Como modelo de cada ministério e apostolado na Igreja, o ministério sacerdotal não deve ser nunca concebido em termos de coisa adquirida; enquanto dom, é um dom que deve ser proclamado e repartido com os outros. Não é isto mesmo que se vê claramente nas palavras de Jesus, quando a Mãe de João e Tiago pediu que os seus filhos se sentassem à direita e à esquerda do seu reino? Os chefes das nações governam-nas como seus senhores, e os grandes exercem sobre elas o seu poder. Não seja assim, entre vós; pelo contrário, quem quiser fazer-se grande entre vós, seja vosso servo. E quem quiser ser o primeiro entre vós, seja vosso servo. Do mesmo modo, o Filho do homem não veio para ser servido, mas para servir e dar a Sua vida pelo resgate de muitos (Mt 20, 25-28).
Assim como Jesus foi perfeitamente homem-para-os-outros, dando-se completamente sobre a Cruz, assim o sacerdote é sobretudo servo e "homem-para-os-outros" quando age in persona Christi na Eucaristia, guiando a Igreja naquela celebração em que se renova o Sacrifício da Cruz. Por isso, no quotidiano sacrifício eucarístico da Igreja, a Boa Nova que os Apóstolos foram enviados a anunciar, é pregada na sua plenitude; a obra da nossa redenção é renovada.
Com que perfeição os Padres do Concílio Vaticano II expressaram esta verdade fundamental no seu decreto sobre a vida e ministério sacerdotal: "Os outros sacramentos, como também todos os ministérios eclesiásticos e as obras de apostolado, estão estreitamente unidos à Sagrada Eucaristia e para ela são orientados... Por isso a Eucaristia apresenta-se como fonte e ponto culminante de toda a evangelização" (Presbyterorum Ordinis, 5). Na celebração da Eucaristia nós, sacerdotes, estamos precisamente no coração do nosso ministério de serviço, ao "prodigar ao rebanho de Deus um cuidado de pastor". Todos os nossos esforços pastorais são incompletos enquanto o nosso povo não for guiado até à plena e activa participação no Sacrifício Eucarístico.

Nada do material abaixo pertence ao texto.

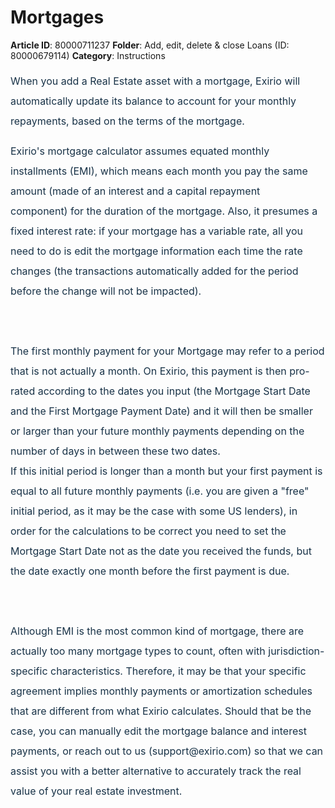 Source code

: # Mortgages

**Article ID**: 80000711237
**Folder**: Add, edit, delete & close Loans (ID: 80000679114)
**Category**: Instructions

<p style="box-sizing: border-box; margin-bottom: 0px; margin-left: 0in; font-size: 16px; line-height: 32px; word-break: normal; overflow-wrap: break-word; color: rgb(24, 50, 71); font-family: -apple-system, system-ui, "Segoe UI", Roboto, "Helvetica Neue", Arial, sans-serif; font-weight: 400; text-indent: 0px; text-align: justify;"><span dir="ltr" style="box-sizing: border-box; font-size: 16px; line-height: 32px;">When you add a Real Estate asset with a mortgage, </span><span dir="ltr" style="box-sizing: border-box; font-size: 16px; line-height: 32px;">Exirio will automatically update its balance to account for your monthly repayments, b<span dir="ltr" style="color: rgb(24, 50, 71); font-family: -apple-system, system-ui, "Segoe UI", Roboto, "Helvetica Neue", Arial, sans-serif; font-size: 16px; font-style: normal; font-variant-ligatures: normal; font-variant-caps: normal; font-weight: 400; letter-spacing: normal; orphans: 2; text-align: justify; text-indent: 0px; text-transform: none; white-space: normal; widows: 2; word-spacing: 0px; -webkit-text-stroke-width: 0px;  text-decoration-thickness: initial; text-decoration-style: initial; text-decoration-color: initial; display: inline !important; float: none;">ased on the terms of the mortgage</span>. </span></p><p style="box-sizing: border-box; margin-bottom: 0px; margin-left: 0in; font-size: 16px; line-height: 32px; word-break: normal; overflow-wrap: break-word; color: rgb(24, 50, 71); font-family: -apple-system, system-ui, "Segoe UI", Roboto, "Helvetica Neue", Arial, sans-serif; font-weight: 400; text-indent: 0px; text-align: justify;"><span dir="ltr" style="box-sizing: border-box; font-size: 16px; line-height: 32px;">Exirio's mortgage calculator assumes equated monthly installments (EMI), which means each month you pay the same amount <span dir="ltr" style="color: rgb(24, 50, 71); font-family: -apple-system, system-ui, "Segoe UI", Roboto, "Helvetica Neue", Arial, sans-serif; font-size: 16px; font-weight: 400; text-align: justify; text-indent: 0px; display: inline !important;">(made of an interest and a capital repayment component) </span>for the duration of the mortgage. Also, it presumes a fixed interest rate: if your mortgage has a variable rate, all you need to do is edit the mortgage information each time the rate changes (the transactions automatically added for the period before the change will not be impacted).</span></p><p style="box-sizing: border-box; margin-bottom: 0px; margin-left: 0in; font-size: 16px; line-height: 32px; word-break: normal; overflow-wrap: break-word; color: rgb(24, 50, 71); font-family: -apple-system, system-ui, "Segoe UI", Roboto, "Helvetica Neue", Arial, sans-serif; font-weight: 400; text-indent: 0px; text-align: justify;"><br></p><p style="box-sizing: border-box; margin-bottom: 0px; margin-left: 0in; font-size: 16px; line-height: 32px; word-break: normal; overflow-wrap: break-word; color: rgb(24, 50, 71); font-family: -apple-system, system-ui, "Segoe UI", Roboto, "Helvetica Neue", Arial, sans-serif; font-weight: 400; text-indent: 0px; text-align: justify;"><span dir="ltr" style="box-sizing: border-box; font-size: 16px; line-height: 32px;">The first monthly payment for your Mortgage may refer to a period that is not actually a month. On Exirio, this payment is then pro-rated according to the dates you input (the Mortgage Start Date and the First Mortgage Payment Date) and it will then be smaller or larger than your future monthly payments depending on the number of days in between these two dates. </span><br><span dir="ltr" style="box-sizing: border-box; font-size: 16px; line-height: 32px;">If this initial period is longer than a month but your first payment is equal to all future monthly payments (i.e. you are given a "free" initial period, as it may be the case with some US lenders), in order for the calculations to be correct you need to set the Mortgage Start Date not as the date you received the funds, but the date exactly one month before the first payment is due.</span></p><p style="box-sizing: border-box; margin-bottom: 0px; margin-left: 0in; font-size: 16px; line-height: 32px; word-break: normal; overflow-wrap: break-word; color: rgb(24, 50, 71); font-family: -apple-system, system-ui, "Segoe UI", Roboto, "Helvetica Neue", Arial, sans-serif; font-weight: 400; text-indent: 0px; text-align: justify;"><br></p><p style="box-sizing: border-box; margin-bottom: 0px; margin-left: 0in; font-size: 16px; line-height: 32px; word-break: normal; overflow-wrap: break-word; color: rgb(24, 50, 71); font-family: -apple-system, system-ui, "Segoe UI", Roboto, "Helvetica Neue", Arial, sans-serif; font-weight: 400; text-indent: 0px; text-align: justify;"><span dir="ltr" style="box-sizing: border-box; font-size: 16px; line-height: 32px;">Although EMI is the most common kind of mortgage, </span><span dir="ltr" style="box-sizing: border-box; font-size: 16px; line-height: 32px;">there are actually too many mortgage types to count, often with jurisdiction-specific characteristics. Therefore, it may be that your specific agreement implies monthly payments or amortization schedules that are different from what Exirio calculates. Should that be the case, you can manually edit the mortgage balance and interest payments, or reach out to us (support@exirio.com) so that we can assist you with a better alternative to accurately track the real value of your real estate investment. </span></p><p style="box-sizing: border-box; margin-bottom: 0px; margin-left: 0in; font-size: 16px; line-height: 32px; word-break: normal; overflow-wrap: break-word; color: rgb(24, 50, 71); font-family: -apple-system, system-ui, "Segoe UI", Roboto, "Helvetica Neue", Arial, sans-serif; font-weight: 400; text-indent: 0px; text-align: justify;"><br></p>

4. Recordamos como Jesus chamou os Doze como seus companheiros. O chamamento ao serviço sacerdotal inclui o convite a uma particular intimidade com Cristo. A experiência, vivida pelos sacerdotes em cada geração, levou-os a descobrir nas próprias vidas e no próprio ministério a absoluta centralidade da própria união pessoal com Jesus, o serem seus companheiros. Ninguém pode, com efeito, levar aos outros a Boa Nova de Jesus se, primeiramente, não se fez seu constante companheiro através da oração pessoal, se não aprendeu de Cristo o mistério que deve anunciar.
Esta união com Jesus, modelada sobre a sua unidade com o Pai, reveste nova dimensão intrínseca, como mostra a sua oração durante a última Ceia: Para que sejam uma coisa só, Pai, como nós (Jo 17, 11). O seu sacerdócio é uno, e esta unidade deve ser actual e efectiva entre os companheiros por ele escolhidos. Daqui que a unidade entre os sacerdotes, vivida em fraternidade e amizade, se torne exigência e parte integrante da vida de um padre.

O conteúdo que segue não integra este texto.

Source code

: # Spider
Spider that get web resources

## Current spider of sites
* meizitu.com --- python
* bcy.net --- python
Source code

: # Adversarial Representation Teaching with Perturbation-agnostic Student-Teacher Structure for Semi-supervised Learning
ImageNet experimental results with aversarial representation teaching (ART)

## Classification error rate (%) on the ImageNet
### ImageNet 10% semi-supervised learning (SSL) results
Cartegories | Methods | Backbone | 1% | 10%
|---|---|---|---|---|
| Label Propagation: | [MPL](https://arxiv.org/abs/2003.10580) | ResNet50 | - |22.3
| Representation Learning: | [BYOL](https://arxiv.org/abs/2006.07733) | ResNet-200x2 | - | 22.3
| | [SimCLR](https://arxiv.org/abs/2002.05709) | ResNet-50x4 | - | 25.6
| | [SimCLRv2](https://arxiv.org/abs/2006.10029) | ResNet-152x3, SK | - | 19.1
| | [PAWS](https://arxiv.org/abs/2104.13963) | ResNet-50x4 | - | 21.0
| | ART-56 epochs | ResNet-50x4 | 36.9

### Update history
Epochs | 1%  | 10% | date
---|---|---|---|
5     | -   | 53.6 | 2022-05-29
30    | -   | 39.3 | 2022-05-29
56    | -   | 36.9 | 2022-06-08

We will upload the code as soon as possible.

A unidade entre os sacerdotes não é unidade ou fraternidade que seja fim a si mesma. Ela existe por amor do Evangelho, para simbolizar, no exercício do sacerdócio, a essencial linha de rumo à qual o Evangelho chama todos, isto é: à união de amor com Ele e à união recíproca duns com outros. E só esta união pode garantir a paz, justiça e dignidade a cada ser humano. Sem dúvida é este o significado subjacente à oração de Jesus, quando Ele continua: Rezo também por aqueles que, pela sua palavra, hão-de crer em mim, para que todos sejam uma coisa só como tu, Pai, estás em Mim e Eu em Ti (Ibid., 17, 20-21). Por isso, como poderá o mundo acreditar que o Pai mandou Jesus, se não vê de modo tangível aqueles que crêem em Cristo e escutaram o seu mandamento, "amarem-se reciprocamente"? E como poderão os crentes estar certos de este amor ser concretamente possível, se não têm o exemplo da unidade dos seus sacerdotes, daqueles que o próprio Jesus vai formando no sacerdócio como seus companheiros?
Meus irmãos sacerdotes: não tocámos porventura o centro da questão: o nosso zelo pelo próprio sacerdócio? Este zelo é inseparável do zelo pelo serviço do povo. Esta Missa concelebrada — que tão bem simboliza a unidade do nosso sacerdócio — oferece a toda a gente o testemunho daquela unidade pela qual Jesus orou ao seu Pai em nosso favor. Mas não pode ser unicamente manifestação passageira, que tornaria estéril a palavra de Jesus. Cada Eucaristia renova esta oração pela unidade: "Lembra-te Senhor da tua Igreja difundida por toda a terra; torna-a perfeita no amor, em união com o nosso Papa João Paulo, o nosso Bispo e toda a ordem sacerdotal".
Os vossos Conselhos Presbiterais, como novas estruturas na Igreja, fornecem maravilhosa oportunidade para se testemunhar visivelmente o único sacerdócio que vós participais com os vossos Bispos e reciprocamente, e para se demonstrar o que deve estar no centro da renovação de qualquer estrutura eclesial: a unidade pela qual Cristo rogou.
5. No início desta homilia indiquei-vos a tarefa de assumir a responsabilidade do vosso sacerdócio, tarefa para cada um de vós pessoalmente e tarefa para ser repartida com todos os sacerdotes, a qual diz respeito de modo especial aos vossos Conselhos Presbiterais. A fé de toda a Igreja exige ter bem clara a compreensão exacta do sacerdócio e do lugar dele na missão da Igreja. Assim a Igreja depende de vós para aprofundar cada vez mais esta compreensão, e para a pôr em prática nas vossas vidas e no vosso ministério. Por outras palavras: para ser repartido o dom do vosso sacerdócio com a Igreja, por meio da renovação da resposta que já destes ao convite de Cristo: "Vem, segue-me", oferecendo-vos completamente, como Ele tinha feito.
Por vezes ouvimos dizer: "Rezai pelos sacerdotes". E hoje eu lanço estas palavras como um apelo, como pedido a todos os fiéis da Igreja nos Estados Unidos. Rezai pelos sacerdotes, a fim de querer cada um deles repetir constantemente o seu sim à vocação recebida, permanecer firme em pregar a mensagem evangélica, e permanecer fiel para sempre como companheiro de Nosso Senhor Jesus Cristo. Caros irmãos sacerdotes, já que renovamos o mistério pascal e estamos como discípulos aos pés da Cruz juntamente com Maria, a Mãe de Jesus, permiti-me que a ela vos confie. No seu amor encontraremos a força para a nossa debilidade, a alegria para os nossos corações.